Prompt: Images within the entries are to be omitted; the remainder must be reproduced exactly.

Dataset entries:
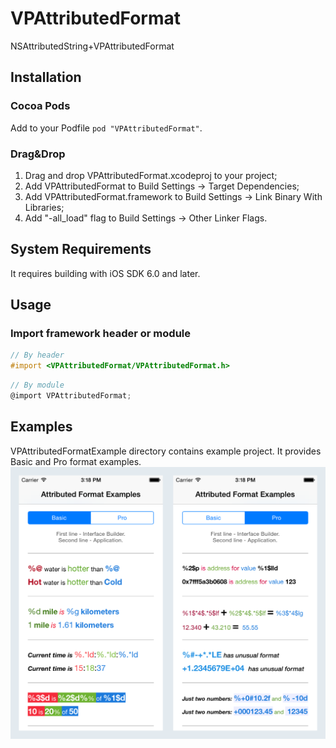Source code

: # VPAttributedFormat
NSAttributedString+VPAttributedFormat

## Installation
### Cocoa Pods
Add to your Podfile ```pod "VPAttributedFormat"```.
### Drag&Drop
1. Drag and drop VPAttributedFormat.xcodeproj to your project;
2. Add VPAttributedFormat to Build Settings -> Target Dependencies;
3. Add VPAttributedFormat.framework to Build Settings -> Link Binary With Libraries;
4. Add "-all_load" flag to Build Settings -> Other Linker Flags.

## System Requirements
It requires building with iOS SDK 6.0 and later.

## Usage
### Import framework header or module
```objective-c
// By header
#import <VPAttributedFormat/VPAttributedFormat.h>
```
```objective-c
// By module
@import VPAttributedFormat;
```
## Examples
VPAttributedFormatExample directory contains example project. It provides Basic and Pro format examples.  
![alt tag](https://raw.githubusercontent.com/Visput/VPAttributedFormat/develop/VPAttributedFormatExample/Screenshots/Example.png?token=AG9sE4o1kk6LNGEwnDLatMmEcWdlEd4Kks5Vr_7MwA%3D%3D)
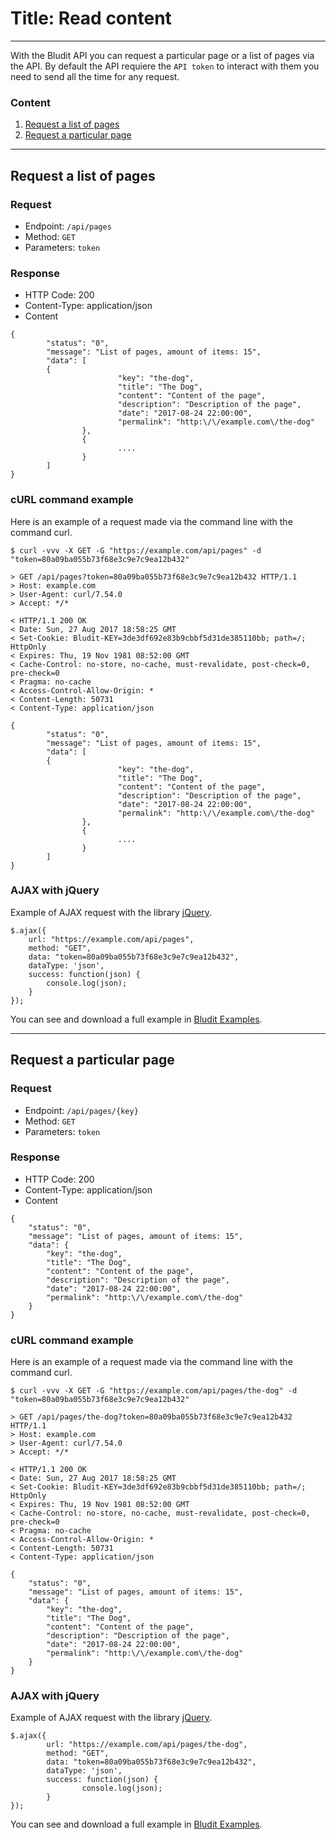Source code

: # Title: Read content
<!-- Position: 2 -->
<!-- Date: 2017-08-27 13:00:00 -->
---
With the Bludit API you can request a particular page or a list of pages via the API.
By default the API requiere the `API token` to interact with them you need to send all the time for any request.

### Content
1. [Request a list of pages](#request-a-list-of-pages)
2. [Request a particular page](#request-a-particular-pages)

---

## <a id="request-a-list-of-pages"></a> Request a list of pages

### Request
- Endpoint: `/api/pages`
- Method: `GET`
- Parameters: `token`

### Response
- HTTP Code: 200
- Content-Type: application/json
- Content
```
{
        "status": "0",
        "message": "List of pages, amount of items: 15",
        "data": [
		{
                        "key": "the-dog",
                        "title": "The Dog",
                        "content": "Content of the page",
                        "description": "Description of the page",
                        "date": "2017-08-24 22:00:00",
                        "permalink": "http:\/\/example.com\/the-dog"
                },
                {
                        ....
                }
        ]
}
```

### cURL command example
Here is an example of a request made via the command line with the command curl.
```
$ curl -vvv -X GET -G "https://example.com/api/pages" -d "token=80a09ba055b73f68e3c9e7c9ea12b432"

> GET /api/pages?token=80a09ba055b73f68e3c9e7c9ea12b432 HTTP/1.1
> Host: example.com
> User-Agent: curl/7.54.0
> Accept: */*

< HTTP/1.1 200 OK
< Date: Sun, 27 Aug 2017 18:58:25 GMT
< Set-Cookie: Bludit-KEY=3de3df692e83b9cbbf5d31de385110bb; path=/; HttpOnly
< Expires: Thu, 19 Nov 1981 08:52:00 GMT
< Cache-Control: no-store, no-cache, must-revalidate, post-check=0, pre-check=0
< Pragma: no-cache
< Access-Control-Allow-Origin: *
< Content-Length: 50731
< Content-Type: application/json

{
        "status": "0",
        "message": "List of pages, amount of items: 15",
        "data": [
		{
                        "key": "the-dog",
                        "title": "The Dog",
                        "content": "Content of the page",
                        "description": "Description of the page",
                        "date": "2017-08-24 22:00:00",
                        "permalink": "http:\/\/example.com\/the-dog"
                },
                {
                        ....
                }
        ]
}
```

### AJAX with jQuery
Example of AJAX request with the library [jQuery](https://api.jquery.com/jQuery.ajax/).
```
$.ajax({
	url: "https://example.com/api/pages",
	method: "GET",
	data: "token=80a09ba055b73f68e3c9e7c9ea12b432",
	dataType: 'json',
	success: function(json) {
		console.log(json);
	}
});
```

You can see and download a full example in [Bludit Examples](https://github.com/bludit/examples/tree/master/api/ajax-request-list-of-pages).

---

## <a id="request-a-particular-pages"></a> Request a particular page

### Request
- Endpoint: `/api/pages/{key}`
- Method: `GET`
- Parameters: `token`

### Response
- HTTP Code: 200
- Content-Type: application/json
- Content
```
{
	"status": "0",
	"message": "List of pages, amount of items: 15",
	"data": {
		"key": "the-dog",
		"title": "The Dog",
		"content": "Content of the page",
		"description": "Description of the page",
		"date": "2017-08-24 22:00:00",
		"permalink": "http:\/\/example.com\/the-dog"
	}
}
```

### cURL command example
Here is an example of a request made via the command line with the command curl.
```
$ curl -vvv -X GET -G "https://example.com/api/pages/the-dog" -d "token=80a09ba055b73f68e3c9e7c9ea12b432"

> GET /api/pages/the-dog?token=80a09ba055b73f68e3c9e7c9ea12b432 HTTP/1.1
> Host: example.com
> User-Agent: curl/7.54.0
> Accept: */*

< HTTP/1.1 200 OK
< Date: Sun, 27 Aug 2017 18:58:25 GMT
< Set-Cookie: Bludit-KEY=3de3df692e83b9cbbf5d31de385110bb; path=/; HttpOnly
< Expires: Thu, 19 Nov 1981 08:52:00 GMT
< Cache-Control: no-store, no-cache, must-revalidate, post-check=0, pre-check=0
< Pragma: no-cache
< Access-Control-Allow-Origin: *
< Content-Length: 50731
< Content-Type: application/json

{
	"status": "0",
	"message": "List of pages, amount of items: 15",
	"data": {
		"key": "the-dog",
		"title": "The Dog",
		"content": "Content of the page",
		"description": "Description of the page",
		"date": "2017-08-24 22:00:00",
		"permalink": "http:\/\/example.com\/the-dog"
	}
}
```

### AJAX with jQuery
Example of AJAX request with the library [jQuery](https://api.jquery.com/jQuery.ajax/).
```
$.ajax({
        url: "https://example.com/api/pages/the-dog",
        method: "GET",
        data: "token=80a09ba055b73f68e3c9e7c9ea12b432",
        dataType: 'json',
        success: function(json) {
                console.log(json);
        }
});
```

You can see and download a full example in [Bludit Examples](https://github.com/bludit/examples/tree/master/api/ajax-request-a-particular-page).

Written response:
Source code

: # VPAttributedFormat
NSAttributedString+VPAttributedFormat

## Installation
### Cocoa Pods
Add to your Podfile ```pod "VPAttributedFormat"```.
### Drag&Drop
1. Drag and drop VPAttributedFormat.xcodeproj to your project;
2. Add VPAttributedFormat to Build Settings -> Target Dependencies;
3. Add VPAttributedFormat.framework to Build Settings -> Link Binary With Libraries;
4. Add "-all_load" flag to Build Settings -> Other Linker Flags.

## System Requirements
It requires building with iOS SDK 6.0 and later.

## Usage
### Import framework header or module
```objective-c
// By header
#import <VPAttributedFormat/VPAttributedFormat.h>
```
```objective-c
// By module
@import VPAttributedFormat;
```
## Examples
VPAttributedFormatExample directory contains example project. It provides Basic and Pro format examples.  
![alt tag](https://raw.githubusercontent.com/Visput/VPAttributedFormat/develop/VPAttributedFormatExample/Screenshots/Example.png?token=AG9sE4o1kk6LNGEwnDLatMmEcWdlEd4Kks5Vr_7MwA%3D%3D)
Source code

: # Title: Read content
<!-- Position: 2 -->
<!-- Date: 2017-08-27 13:00:00 -->
---
With the Bludit API you can request a particular page or a list of pages via the API.
By default the API requiere the `API token` to interact with them you need to send all the time for any request.

### Content
1. [Request a list of pages](#request-a-list-of-pages)
2. [Request a particular page](#request-a-particular-pages)

---

## <a id="request-a-list-of-pages"></a> Request a list of pages

### Request
- Endpoint: `/api/pages`
- Method: `GET`
- Parameters: `token`

### Response
- HTTP Code: 200
- Content-Type: application/json
- Content
```
{
        "status": "0",
        "message": "List of pages, amount of items: 15",
        "data": [
		{
                        "key": "the-dog",
                        "title": "The Dog",
                        "content": "Content of the page",
                        "description": "Description of the page",
                        "date": "2017-08-24 22:00:00",
                        "permalink": "http:\/\/example.com\/the-dog"
                },
                {
                        ....
                }
        ]
}
```

### cURL command example
Here is an example of a request made via the command line with the command curl.
```
$ curl -vvv -X GET -G "https://example.com/api/pages" -d "token=80a09ba055b73f68e3c9e7c9ea12b432"

> GET /api/pages?token=80a09ba055b73f68e3c9e7c9ea12b432 HTTP/1.1
> Host: example.com
> User-Agent: curl/7.54.0
> Accept: */*

< HTTP/1.1 200 OK
< Date: Sun, 27 Aug 2017 18:58:25 GMT
< Set-Cookie: Bludit-KEY=3de3df692e83b9cbbf5d31de385110bb; path=/; HttpOnly
< Expires: Thu, 19 Nov 1981 08:52:00 GMT
< Cache-Control: no-store, no-cache, must-revalidate, post-check=0, pre-check=0
< Pragma: no-cache
< Access-Control-Allow-Origin: *
< Content-Length: 50731
< Content-Type: application/json

{
        "status": "0",
        "message": "List of pages, amount of items: 15",
        "data": [
		{
                        "key": "the-dog",
                        "title": "The Dog",
                        "content": "Content of the page",
                        "description": "Description of the page",
                        "date": "2017-08-24 22:00:00",
                        "permalink": "http:\/\/example.com\/the-dog"
                },
                {
                        ....
                }
        ]
}
```

### AJAX with jQuery
Example of AJAX request with the library [jQuery](https://api.jquery.com/jQuery.ajax/).
```
$.ajax({
	url: "https://example.com/api/pages",
	method: "GET",
	data: "token=80a09ba055b73f68e3c9e7c9ea12b432",
	dataType: 'json',
	success: function(json) {
		console.log(json);
	}
});
```

You can see and download a full example in [Bludit Examples](https://github.com/bludit/examples/tree/master/api/ajax-request-list-of-pages).

---

## <a id="request-a-particular-pages"></a> Request a particular page

### Request
- Endpoint: `/api/pages/{key}`
- Method: `GET`
- Parameters: `token`

### Response
- HTTP Code: 200
- Content-Type: application/json
- Content
```
{
	"status": "0",
	"message": "List of pages, amount of items: 15",
	"data": {
		"key": "the-dog",
		"title": "The Dog",
		"content": "Content of the page",
		"description": "Description of the page",
		"date": "2017-08-24 22:00:00",
		"permalink": "http:\/\/example.com\/the-dog"
	}
}
```

### cURL command example
Here is an example of a request made via the command line with the command curl.
```
$ curl -vvv -X GET -G "https://example.com/api/pages/the-dog" -d "token=80a09ba055b73f68e3c9e7c9ea12b432"

> GET /api/pages/the-dog?token=80a09ba055b73f68e3c9e7c9ea12b432 HTTP/1.1
> Host: example.com
> User-Agent: curl/7.54.0
> Accept: */*

< HTTP/1.1 200 OK
< Date: Sun, 27 Aug 2017 18:58:25 GMT
< Set-Cookie: Bludit-KEY=3de3df692e83b9cbbf5d31de385110bb; path=/; HttpOnly
< Expires: Thu, 19 Nov 1981 08:52:00 GMT
< Cache-Control: no-store, no-cache, must-revalidate, post-check=0, pre-check=0
< Pragma: no-cache
< Access-Control-Allow-Origin: *
< Content-Length: 50731
< Content-Type: application/json

{
	"status": "0",
	"message": "List of pages, amount of items: 15",
	"data": {
		"key": "the-dog",
		"title": "The Dog",
		"content": "Content of the page",
		"description": "Description of the page",
		"date": "2017-08-24 22:00:00",
		"permalink": "http:\/\/example.com\/the-dog"
	}
}
```

### AJAX with jQuery
Example of AJAX request with the library [jQuery](https://api.jquery.com/jQuery.ajax/).
```
$.ajax({
        url: "https://example.com/api/pages/the-dog",
        method: "GET",
        data: "token=80a09ba055b73f68e3c9e7c9ea12b432",
        dataType: 'json',
        success: function(json) {
                console.log(json);
        }
});
```

You can see and download a full example in [Bludit Examples](https://github.com/bludit/examples/tree/master/api/ajax-request-a-particular-page).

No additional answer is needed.